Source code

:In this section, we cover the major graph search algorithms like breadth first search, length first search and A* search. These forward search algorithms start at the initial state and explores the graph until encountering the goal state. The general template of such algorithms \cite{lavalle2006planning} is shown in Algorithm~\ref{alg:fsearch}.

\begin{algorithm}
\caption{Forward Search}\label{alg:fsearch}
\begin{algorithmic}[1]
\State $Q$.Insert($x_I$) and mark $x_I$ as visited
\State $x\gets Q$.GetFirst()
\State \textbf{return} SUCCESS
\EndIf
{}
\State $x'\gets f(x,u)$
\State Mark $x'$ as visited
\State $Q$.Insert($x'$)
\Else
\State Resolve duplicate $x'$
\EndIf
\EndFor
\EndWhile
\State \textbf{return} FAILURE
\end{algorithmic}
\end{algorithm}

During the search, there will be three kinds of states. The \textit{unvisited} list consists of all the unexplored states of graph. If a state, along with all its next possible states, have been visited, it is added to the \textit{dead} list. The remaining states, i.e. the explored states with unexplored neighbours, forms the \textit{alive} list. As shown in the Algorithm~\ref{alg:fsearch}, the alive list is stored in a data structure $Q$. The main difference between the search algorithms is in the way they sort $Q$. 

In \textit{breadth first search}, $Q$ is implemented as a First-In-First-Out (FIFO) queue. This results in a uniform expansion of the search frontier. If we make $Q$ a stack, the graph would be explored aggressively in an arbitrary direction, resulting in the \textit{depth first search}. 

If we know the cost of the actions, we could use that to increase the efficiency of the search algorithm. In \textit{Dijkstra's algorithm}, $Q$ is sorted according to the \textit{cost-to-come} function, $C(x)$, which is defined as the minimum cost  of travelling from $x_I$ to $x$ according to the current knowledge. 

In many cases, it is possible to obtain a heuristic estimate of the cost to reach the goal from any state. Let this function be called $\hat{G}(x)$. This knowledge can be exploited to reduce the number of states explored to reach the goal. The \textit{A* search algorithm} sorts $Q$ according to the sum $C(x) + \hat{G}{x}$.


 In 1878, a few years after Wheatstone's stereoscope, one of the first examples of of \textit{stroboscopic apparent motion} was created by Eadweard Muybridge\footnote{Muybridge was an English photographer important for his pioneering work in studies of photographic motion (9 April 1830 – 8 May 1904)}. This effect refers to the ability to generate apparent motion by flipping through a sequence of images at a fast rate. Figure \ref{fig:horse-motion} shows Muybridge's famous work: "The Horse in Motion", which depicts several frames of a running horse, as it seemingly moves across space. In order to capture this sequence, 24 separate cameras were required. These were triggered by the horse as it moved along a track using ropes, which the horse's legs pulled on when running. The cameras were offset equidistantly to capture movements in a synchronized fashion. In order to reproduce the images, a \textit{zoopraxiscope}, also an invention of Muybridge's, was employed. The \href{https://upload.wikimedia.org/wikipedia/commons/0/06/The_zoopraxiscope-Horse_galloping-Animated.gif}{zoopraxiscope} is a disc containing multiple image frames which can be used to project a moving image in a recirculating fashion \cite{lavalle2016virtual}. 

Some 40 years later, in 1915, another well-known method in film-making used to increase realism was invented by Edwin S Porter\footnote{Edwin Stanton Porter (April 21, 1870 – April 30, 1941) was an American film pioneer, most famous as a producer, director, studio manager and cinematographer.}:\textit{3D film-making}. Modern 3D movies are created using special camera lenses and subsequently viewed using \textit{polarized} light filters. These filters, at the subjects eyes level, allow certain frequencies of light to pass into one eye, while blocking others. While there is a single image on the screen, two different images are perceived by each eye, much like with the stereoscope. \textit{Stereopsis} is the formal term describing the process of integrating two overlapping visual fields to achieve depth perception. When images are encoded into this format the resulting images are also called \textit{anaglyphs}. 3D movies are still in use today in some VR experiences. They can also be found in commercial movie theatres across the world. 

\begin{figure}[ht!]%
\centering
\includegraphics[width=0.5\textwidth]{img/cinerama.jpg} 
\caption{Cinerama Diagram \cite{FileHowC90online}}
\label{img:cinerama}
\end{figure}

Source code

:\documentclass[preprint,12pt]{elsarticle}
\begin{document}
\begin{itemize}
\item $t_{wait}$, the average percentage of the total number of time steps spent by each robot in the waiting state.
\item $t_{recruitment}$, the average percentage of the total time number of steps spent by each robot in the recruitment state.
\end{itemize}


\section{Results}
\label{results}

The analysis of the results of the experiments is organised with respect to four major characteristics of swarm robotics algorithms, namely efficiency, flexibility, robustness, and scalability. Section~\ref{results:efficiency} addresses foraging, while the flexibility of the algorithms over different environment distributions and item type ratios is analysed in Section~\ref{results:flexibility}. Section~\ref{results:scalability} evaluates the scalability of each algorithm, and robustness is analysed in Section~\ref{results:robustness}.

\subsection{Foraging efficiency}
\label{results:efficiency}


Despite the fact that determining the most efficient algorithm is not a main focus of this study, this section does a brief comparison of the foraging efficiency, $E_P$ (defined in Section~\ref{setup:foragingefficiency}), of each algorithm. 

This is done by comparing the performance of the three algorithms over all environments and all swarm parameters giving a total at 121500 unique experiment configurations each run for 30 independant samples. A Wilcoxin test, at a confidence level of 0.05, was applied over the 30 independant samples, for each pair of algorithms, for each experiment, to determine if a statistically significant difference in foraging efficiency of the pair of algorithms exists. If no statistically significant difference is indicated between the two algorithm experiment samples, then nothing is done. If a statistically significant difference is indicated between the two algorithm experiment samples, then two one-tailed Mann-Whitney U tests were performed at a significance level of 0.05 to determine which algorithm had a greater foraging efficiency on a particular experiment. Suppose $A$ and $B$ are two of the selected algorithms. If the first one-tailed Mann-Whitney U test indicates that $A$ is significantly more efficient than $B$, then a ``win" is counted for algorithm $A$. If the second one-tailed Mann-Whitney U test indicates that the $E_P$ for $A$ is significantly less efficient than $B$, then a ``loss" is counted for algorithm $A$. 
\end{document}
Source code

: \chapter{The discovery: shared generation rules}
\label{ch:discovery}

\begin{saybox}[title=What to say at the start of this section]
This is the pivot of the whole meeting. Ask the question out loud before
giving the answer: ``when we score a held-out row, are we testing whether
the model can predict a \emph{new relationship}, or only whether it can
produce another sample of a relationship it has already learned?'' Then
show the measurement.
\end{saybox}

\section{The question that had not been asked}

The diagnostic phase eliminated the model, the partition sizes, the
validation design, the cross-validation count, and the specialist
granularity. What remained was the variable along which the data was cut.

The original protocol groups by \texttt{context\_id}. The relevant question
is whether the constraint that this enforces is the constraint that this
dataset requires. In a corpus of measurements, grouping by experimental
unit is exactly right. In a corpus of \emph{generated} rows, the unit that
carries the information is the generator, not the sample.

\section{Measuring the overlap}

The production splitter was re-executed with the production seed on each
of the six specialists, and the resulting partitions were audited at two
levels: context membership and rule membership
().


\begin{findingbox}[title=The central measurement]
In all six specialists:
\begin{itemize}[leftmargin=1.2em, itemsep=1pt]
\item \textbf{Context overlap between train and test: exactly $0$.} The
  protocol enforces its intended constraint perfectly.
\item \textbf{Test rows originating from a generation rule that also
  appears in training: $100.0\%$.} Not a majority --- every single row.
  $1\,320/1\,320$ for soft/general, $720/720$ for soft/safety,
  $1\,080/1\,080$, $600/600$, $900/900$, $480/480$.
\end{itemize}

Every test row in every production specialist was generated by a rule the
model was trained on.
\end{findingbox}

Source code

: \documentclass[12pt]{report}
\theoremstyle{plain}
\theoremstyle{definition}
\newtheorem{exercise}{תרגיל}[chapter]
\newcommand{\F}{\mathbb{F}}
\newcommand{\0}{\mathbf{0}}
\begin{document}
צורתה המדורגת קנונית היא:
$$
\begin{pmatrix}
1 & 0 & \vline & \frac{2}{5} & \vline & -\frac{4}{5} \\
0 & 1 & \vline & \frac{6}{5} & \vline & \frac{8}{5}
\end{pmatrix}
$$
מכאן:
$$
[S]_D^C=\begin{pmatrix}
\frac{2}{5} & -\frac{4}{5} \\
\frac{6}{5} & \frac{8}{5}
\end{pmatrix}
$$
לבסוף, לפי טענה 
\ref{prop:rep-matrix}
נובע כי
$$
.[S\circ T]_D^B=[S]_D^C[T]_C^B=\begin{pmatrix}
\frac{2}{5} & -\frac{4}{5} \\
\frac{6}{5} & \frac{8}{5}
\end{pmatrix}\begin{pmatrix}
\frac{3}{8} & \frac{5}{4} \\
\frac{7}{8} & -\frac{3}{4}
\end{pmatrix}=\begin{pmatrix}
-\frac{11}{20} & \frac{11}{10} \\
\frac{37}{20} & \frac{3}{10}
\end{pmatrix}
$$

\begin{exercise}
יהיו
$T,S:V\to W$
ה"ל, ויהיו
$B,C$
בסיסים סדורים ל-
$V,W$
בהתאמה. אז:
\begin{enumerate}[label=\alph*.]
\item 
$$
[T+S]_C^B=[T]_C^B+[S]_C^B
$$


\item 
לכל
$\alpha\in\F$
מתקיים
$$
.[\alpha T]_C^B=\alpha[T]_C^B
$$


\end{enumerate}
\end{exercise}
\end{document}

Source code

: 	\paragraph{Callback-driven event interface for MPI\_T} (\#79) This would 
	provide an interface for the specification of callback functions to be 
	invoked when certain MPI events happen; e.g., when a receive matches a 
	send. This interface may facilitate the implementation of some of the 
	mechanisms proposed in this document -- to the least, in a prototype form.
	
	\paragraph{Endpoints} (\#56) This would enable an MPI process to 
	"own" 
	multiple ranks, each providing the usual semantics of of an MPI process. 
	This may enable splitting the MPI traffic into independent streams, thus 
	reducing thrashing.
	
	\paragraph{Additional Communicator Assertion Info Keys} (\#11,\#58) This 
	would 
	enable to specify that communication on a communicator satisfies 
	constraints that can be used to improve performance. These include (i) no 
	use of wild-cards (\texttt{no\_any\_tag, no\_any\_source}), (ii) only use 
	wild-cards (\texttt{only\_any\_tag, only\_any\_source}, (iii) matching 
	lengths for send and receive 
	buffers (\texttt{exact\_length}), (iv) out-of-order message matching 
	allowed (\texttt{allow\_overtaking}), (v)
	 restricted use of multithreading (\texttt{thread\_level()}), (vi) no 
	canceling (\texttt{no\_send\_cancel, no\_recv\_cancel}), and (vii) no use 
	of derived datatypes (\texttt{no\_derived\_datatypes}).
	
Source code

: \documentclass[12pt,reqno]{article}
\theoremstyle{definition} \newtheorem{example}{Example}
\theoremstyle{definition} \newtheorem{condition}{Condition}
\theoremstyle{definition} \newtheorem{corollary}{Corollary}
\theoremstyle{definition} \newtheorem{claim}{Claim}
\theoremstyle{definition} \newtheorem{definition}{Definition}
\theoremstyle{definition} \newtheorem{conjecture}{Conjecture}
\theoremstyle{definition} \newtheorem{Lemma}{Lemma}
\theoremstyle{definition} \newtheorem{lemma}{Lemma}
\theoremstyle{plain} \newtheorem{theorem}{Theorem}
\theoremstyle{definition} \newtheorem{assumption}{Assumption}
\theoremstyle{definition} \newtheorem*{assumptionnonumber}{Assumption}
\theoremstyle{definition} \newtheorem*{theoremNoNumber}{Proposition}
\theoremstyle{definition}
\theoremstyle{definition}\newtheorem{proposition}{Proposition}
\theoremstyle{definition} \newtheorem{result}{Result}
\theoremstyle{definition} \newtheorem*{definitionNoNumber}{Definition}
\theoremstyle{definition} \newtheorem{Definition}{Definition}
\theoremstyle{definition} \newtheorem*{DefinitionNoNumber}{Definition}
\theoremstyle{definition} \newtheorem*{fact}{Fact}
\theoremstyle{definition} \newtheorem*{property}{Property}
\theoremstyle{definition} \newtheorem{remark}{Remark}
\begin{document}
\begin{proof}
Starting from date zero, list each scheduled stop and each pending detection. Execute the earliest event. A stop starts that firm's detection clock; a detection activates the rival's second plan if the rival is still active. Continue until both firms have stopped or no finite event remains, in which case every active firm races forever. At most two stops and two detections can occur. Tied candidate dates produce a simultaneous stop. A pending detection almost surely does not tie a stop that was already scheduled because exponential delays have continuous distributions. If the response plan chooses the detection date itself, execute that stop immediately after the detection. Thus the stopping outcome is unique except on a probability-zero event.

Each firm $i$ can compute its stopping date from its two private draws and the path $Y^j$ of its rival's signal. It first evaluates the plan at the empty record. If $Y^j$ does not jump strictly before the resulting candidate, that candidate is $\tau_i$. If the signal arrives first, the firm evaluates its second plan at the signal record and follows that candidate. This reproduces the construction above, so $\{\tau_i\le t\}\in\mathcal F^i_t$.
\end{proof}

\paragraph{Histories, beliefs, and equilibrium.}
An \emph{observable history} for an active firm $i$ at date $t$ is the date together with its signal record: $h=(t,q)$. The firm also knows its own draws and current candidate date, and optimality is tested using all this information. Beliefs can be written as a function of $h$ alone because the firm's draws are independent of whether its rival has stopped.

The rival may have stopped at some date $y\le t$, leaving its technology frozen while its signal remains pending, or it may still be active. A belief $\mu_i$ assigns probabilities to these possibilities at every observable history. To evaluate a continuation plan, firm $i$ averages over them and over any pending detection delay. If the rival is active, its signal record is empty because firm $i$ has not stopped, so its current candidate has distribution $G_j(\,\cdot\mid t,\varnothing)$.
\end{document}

+ + + + + + +

TASK INSTRUCTIONS: Lines from the entries that contain the word "return" are what the answer must hold.

ANSWER BELOW:
\State \textbf{return} SUCCESS
\State \textbf{return} FAILURE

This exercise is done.